The MR signal (S) of bone is written by
$$ S=S_{0}\cdot e^{{-R_2^*}\cdot TE} \qquad\qquad\qquad\qquad\qquad\qquad [1], $$
where the S0 represents
a constant proportional to the proton density. This equation is transformed to
$$\frac{lnS}{TE}=\frac{lnS_{0}}{TE} -R_2^* \qquad\qquad\qquad\qquad\qquad\qquad [2]. $$
The values of this equation (lnS/TE) of the obtained UTE MR signals at all θs were plotted to observe
angular dependence of R2*. The peak-to-peak changes of R2*
(
ΔR2*) in
the plot was measured for normal and diseased samples.Results and Discussion
The lnS/TE (Eq. 2) value of the femur of a normal
mouse showed 180°-periodic angular dependence with a relatively large ΔR2* as
2.67 kHz (Fig.2); the signal was highest/lowest when the bone axis aligned
perpendicular/parallel to B0. From Eq. 2, the results of this
angular dependence lead that the maximum
R2*when the bone axis aligned parallel to B0 and the minimum R2*when the bone is
perpendicular to B0. This angular dependence of
lnS/TE reflects the R2*anisotropy
of collagen fiber and agrees with the reported result of collagen fiber in knee
cartilage.3 Contrarily
in the lnS/TE
plot of the osteopetrotic mouse femur any periodicity was not observed and the
ΔR2* (0.55
kHz) decreased to 1/5 of the value of normal mouse (Fig.2). A recent research reported that the collagen
matrix orientation deteriorated in the femur of the knockout osteopetrotic
mouse indicating the orientation of collagen fiber along the bone axis is not
prominent comparing to the homogenous collagen orientation along the bone axis
within the normal femur (Fig.3).4 The microscopic R2* anisotropy
for a collagen fiber tends to be cancelled due to the various orientation of
collagen fibers, hence leading to the decrease in the
R2* for knockout osteopetrotic mouse.
Although the shape anisotropy of a femur would induce the angular dependence of
MR signal due to the macroscopic R2* caused by a bulky
susceptibility of a specimen, it should be less than the observed smaller
ΔR2* (0.55 kHz) because the shape and susceptibility of
both bone specimens is almost the same. Therefore, the influence of the shape
anisotropy does not jeopardize the tendency of the decrease in
ΔR2*. Our
results indicate that UTE signal reflects the properties of matrix of collagen
fibers in bone, and future MRI evaluation of bone strength
would be expected.Conclusions
The angular dependence of UTE signal from a normal mouse femur was firstly
observed. A decrease of this angular dependence for the femur from a knockout osteopetrotic
mouse due to the deterioration of collagen fiber orientation was indicated. The orientation of collagen fibers in bone
would be assessed by MRI.Acknowledgements
No acknowledgement found.References
1. Compston J. Bone Quality : What is it and how is it. Arq Bras
Endocrinol Metab. 2006; 50(4):579–585.
2. Schuit SCE, Van Der Klift M, Weel AEAM, et al. Fracture
incidence and association with bone mineral density in elderly men and women:
The Rotterdam Study. Bone. 2004; 34(1):195–202.

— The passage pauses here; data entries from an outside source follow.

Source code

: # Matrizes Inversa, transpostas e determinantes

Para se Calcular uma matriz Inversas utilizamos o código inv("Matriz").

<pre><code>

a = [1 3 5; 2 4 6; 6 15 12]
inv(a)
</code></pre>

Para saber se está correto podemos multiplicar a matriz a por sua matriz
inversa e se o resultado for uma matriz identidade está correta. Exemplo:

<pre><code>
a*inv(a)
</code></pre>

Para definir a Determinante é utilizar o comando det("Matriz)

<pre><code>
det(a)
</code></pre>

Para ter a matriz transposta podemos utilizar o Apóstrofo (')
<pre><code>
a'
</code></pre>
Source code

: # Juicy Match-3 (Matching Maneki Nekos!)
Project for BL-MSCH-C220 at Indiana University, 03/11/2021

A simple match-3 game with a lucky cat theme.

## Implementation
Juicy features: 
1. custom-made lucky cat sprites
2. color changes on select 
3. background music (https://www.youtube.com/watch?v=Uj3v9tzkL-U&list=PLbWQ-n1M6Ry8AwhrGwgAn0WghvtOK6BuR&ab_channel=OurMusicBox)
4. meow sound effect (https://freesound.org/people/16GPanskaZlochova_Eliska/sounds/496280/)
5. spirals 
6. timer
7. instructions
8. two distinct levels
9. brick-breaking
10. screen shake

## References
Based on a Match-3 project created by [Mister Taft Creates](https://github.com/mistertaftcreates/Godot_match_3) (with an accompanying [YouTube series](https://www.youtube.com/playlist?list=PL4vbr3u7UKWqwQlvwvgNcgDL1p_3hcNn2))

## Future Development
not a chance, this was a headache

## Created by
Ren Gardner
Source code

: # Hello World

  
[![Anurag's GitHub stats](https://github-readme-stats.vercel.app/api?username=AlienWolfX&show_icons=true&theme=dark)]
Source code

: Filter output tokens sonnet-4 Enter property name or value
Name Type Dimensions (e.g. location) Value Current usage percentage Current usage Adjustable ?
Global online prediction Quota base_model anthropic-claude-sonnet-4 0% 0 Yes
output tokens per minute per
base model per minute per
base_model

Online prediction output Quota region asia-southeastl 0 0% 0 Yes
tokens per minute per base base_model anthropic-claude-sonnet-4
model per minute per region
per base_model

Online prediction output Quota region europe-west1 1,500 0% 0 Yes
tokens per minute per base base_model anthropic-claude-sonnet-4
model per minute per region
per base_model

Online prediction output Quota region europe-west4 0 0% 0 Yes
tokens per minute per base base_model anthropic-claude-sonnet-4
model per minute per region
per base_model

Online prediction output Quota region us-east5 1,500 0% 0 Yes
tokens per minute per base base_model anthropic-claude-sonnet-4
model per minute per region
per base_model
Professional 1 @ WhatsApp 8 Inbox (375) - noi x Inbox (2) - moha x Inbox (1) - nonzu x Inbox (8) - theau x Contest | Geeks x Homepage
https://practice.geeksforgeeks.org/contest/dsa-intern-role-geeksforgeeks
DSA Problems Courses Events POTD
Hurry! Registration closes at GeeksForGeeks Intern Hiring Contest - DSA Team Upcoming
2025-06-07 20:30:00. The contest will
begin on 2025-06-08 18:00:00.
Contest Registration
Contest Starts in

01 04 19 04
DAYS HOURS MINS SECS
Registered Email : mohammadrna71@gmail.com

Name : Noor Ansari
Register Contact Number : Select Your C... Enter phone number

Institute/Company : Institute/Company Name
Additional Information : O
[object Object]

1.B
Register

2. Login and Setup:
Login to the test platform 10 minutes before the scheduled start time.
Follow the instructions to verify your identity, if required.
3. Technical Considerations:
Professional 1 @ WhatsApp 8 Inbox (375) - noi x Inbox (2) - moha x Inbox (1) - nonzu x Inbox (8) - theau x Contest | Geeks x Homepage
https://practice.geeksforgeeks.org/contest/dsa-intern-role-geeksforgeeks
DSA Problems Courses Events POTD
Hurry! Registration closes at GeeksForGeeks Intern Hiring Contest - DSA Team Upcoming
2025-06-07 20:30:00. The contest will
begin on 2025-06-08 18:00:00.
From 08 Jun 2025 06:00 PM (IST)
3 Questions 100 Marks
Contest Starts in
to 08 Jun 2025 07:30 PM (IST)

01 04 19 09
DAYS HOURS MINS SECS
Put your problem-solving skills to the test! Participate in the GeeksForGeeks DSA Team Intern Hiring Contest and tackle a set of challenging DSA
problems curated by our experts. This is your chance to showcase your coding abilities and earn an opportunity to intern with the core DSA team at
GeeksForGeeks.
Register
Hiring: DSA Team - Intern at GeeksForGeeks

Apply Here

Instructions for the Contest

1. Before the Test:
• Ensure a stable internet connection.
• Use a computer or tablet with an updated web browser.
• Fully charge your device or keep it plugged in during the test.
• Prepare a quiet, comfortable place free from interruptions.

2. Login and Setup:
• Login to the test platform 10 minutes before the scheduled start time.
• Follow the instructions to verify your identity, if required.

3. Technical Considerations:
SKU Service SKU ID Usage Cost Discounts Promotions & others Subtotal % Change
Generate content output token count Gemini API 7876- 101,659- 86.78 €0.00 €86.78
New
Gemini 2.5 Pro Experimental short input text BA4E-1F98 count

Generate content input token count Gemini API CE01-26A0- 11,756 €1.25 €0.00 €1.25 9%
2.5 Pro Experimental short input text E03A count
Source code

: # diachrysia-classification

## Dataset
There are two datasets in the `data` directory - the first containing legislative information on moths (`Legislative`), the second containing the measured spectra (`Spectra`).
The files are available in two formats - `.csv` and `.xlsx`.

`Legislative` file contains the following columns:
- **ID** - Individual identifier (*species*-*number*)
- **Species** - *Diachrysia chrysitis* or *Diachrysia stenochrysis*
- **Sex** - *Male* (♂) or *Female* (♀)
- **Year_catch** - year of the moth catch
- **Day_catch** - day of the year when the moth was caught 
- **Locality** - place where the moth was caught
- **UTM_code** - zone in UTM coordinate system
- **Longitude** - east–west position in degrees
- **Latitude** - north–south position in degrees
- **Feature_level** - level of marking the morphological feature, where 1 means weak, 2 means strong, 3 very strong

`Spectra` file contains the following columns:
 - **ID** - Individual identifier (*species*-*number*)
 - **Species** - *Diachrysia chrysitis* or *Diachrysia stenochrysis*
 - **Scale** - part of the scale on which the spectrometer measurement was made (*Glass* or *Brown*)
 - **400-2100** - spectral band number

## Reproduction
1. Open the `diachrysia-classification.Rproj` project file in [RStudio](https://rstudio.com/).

3. Wei H, Dibb R, Decker K, et al. Investigating magnetic
susceptibility of human knee joint at 7 Tesla. Magn Reson Med.
2017;78(5):1933–1943.
4. Ishimoto T, Sato B, Lee J, et al. Co-deteriorations of
anisotropic extracellular matrix arrangement and intrinsic mechanical property
in c-src deficient osteopetrotic mouse femur. Bone. 2017;103: 216–223.